• Supplied material:

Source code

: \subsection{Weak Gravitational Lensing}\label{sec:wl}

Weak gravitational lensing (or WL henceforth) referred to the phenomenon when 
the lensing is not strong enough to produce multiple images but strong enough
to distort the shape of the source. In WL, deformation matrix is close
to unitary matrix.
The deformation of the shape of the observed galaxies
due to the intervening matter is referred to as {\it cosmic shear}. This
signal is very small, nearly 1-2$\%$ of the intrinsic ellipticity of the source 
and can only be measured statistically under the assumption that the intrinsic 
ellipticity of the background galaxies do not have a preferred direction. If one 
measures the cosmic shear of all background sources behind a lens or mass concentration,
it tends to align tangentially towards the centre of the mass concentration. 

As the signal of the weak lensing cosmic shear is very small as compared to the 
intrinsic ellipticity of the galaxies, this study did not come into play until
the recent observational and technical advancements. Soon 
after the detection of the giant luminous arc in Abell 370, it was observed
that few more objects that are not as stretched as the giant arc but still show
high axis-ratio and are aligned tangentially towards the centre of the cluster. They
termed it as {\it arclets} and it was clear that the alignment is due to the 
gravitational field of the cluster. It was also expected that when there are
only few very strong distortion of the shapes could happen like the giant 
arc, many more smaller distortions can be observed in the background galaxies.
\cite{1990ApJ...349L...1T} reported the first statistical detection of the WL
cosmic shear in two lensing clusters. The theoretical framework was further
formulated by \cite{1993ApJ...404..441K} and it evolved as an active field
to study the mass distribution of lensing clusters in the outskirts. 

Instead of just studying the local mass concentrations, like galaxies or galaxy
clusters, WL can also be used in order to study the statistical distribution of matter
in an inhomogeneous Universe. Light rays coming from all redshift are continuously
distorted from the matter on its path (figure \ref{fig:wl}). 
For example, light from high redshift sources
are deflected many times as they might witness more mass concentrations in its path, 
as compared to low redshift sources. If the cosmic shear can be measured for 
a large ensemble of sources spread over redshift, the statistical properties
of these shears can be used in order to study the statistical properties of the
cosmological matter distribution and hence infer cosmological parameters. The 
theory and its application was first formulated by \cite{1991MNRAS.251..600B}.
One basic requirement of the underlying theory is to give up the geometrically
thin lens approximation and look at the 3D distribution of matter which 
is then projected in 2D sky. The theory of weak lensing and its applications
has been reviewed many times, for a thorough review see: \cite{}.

* * *

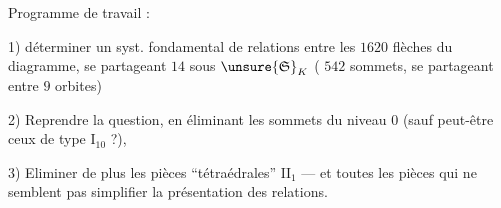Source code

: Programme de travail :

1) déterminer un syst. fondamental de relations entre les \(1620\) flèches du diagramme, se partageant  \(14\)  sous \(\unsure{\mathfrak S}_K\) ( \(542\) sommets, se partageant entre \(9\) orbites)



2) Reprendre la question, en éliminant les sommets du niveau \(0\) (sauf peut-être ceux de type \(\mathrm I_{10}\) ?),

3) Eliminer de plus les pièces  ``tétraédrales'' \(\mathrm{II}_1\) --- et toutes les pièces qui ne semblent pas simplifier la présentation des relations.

...

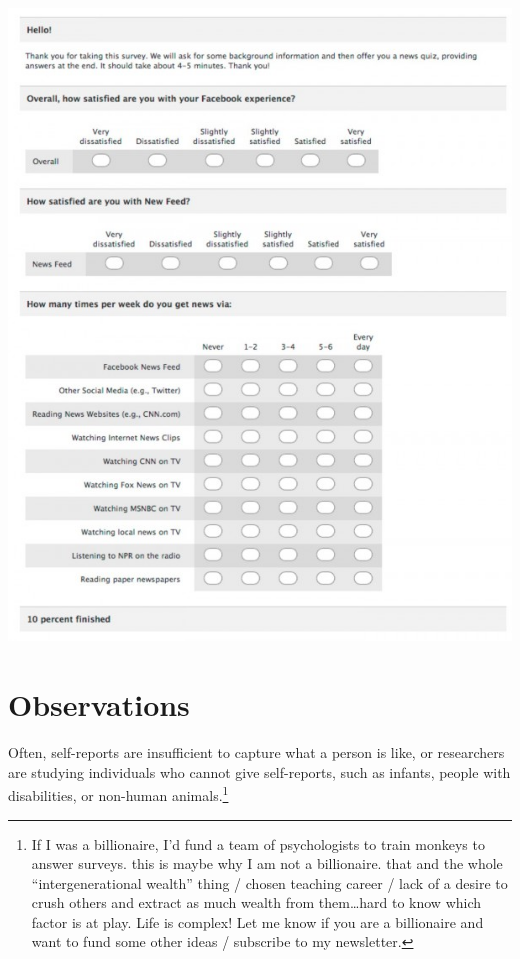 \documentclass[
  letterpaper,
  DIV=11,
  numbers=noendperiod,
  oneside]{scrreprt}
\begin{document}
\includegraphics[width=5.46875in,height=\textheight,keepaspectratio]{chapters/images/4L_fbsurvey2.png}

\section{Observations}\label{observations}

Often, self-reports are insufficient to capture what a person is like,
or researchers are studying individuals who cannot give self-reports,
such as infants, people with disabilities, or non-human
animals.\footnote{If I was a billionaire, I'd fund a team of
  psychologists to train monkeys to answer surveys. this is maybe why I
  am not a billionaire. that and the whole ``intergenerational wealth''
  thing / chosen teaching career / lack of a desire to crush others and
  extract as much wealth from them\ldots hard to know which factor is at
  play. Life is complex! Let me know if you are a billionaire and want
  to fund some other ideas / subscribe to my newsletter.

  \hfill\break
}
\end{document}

• Aim of the task:
Check each line of the data above for the word "very" and say how many lines have it. Give the number alone.

• Result for this exercise:
3